DIRECTIONS FOR THIS TASK:
Copy out, exactly and with nothing else, the stretch of lines that starts at the line containing "Das hat zur" and finishes at the end of the data.
- - - - -
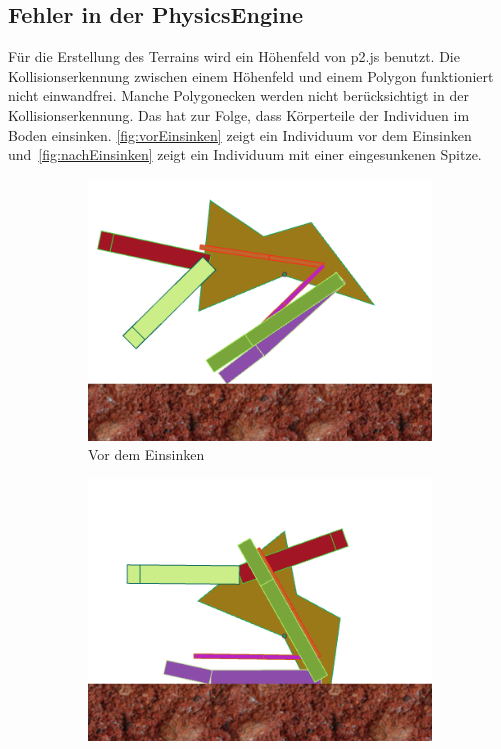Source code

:     \subsection{Fehler in der \gls{PhysicsEngine}}

      Für die Erstellung des Terrains wird ein Höhenfeld von p2.js benutzt.
      Die Kollisionserkennung zwischen einem Höhenfeld und einem Polygon funktioniert nicht einwandfrei.
      Manche Polygonecken werden nicht berücksichtigt in der Kollisionserkennung.
      Das hat zur Folge, dass Körperteile der Individuen im Boden einsinken.
      \vref{fig:vorEinsinken} zeigt ein Individuum vor dem Einsinken
      und~\vref{fig:nachEinsinken} zeigt ein Individuum mit einer eingesunkenen Spitze.

      \begin{figure}[H]
        \centering
        \begin{subfigure}[b]{0.45\textwidth}
          \includegraphics[width=\linewidth,center]{graphics/physics-engine/sink-0}
          \caption{Vor dem Einsinken\label{fig:vorEinsinken}}
        \end{subfigure}
        \qquad
        \begin{subfigure}[b]{0.45\textwidth}
          \includegraphics[width=\linewidth,center]{graphics/physics-engine/sink-1}

\end{subfigure}
\end{figure}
- - - - -
EXERCISE RESULT:
      Das hat zur Folge, dass Körperteile der Individuen im Boden einsinken.
      \vref{fig:vorEinsinken} zeigt ein Individuum vor dem Einsinken
      und~\vref{fig:nachEinsinken} zeigt ein Individuum mit einer eingesunkenen Spitze.

      \begin{figure}[H]
        \centering
        \begin{subfigure}[b]{0.45\textwidth}
          \includegraphics[width=\linewidth,center]{graphics/physics-engine/sink-0}
          \caption{Vor dem Einsinken\label{fig:vorEinsinken}}
        \end{subfigure}
        \qquad
        \begin{subfigure}[b]{0.45\textwidth}
          \includegraphics[width=\linewidth,center]{graphics/physics-engine/sink-1}

\end{subfigure}
\end{figure}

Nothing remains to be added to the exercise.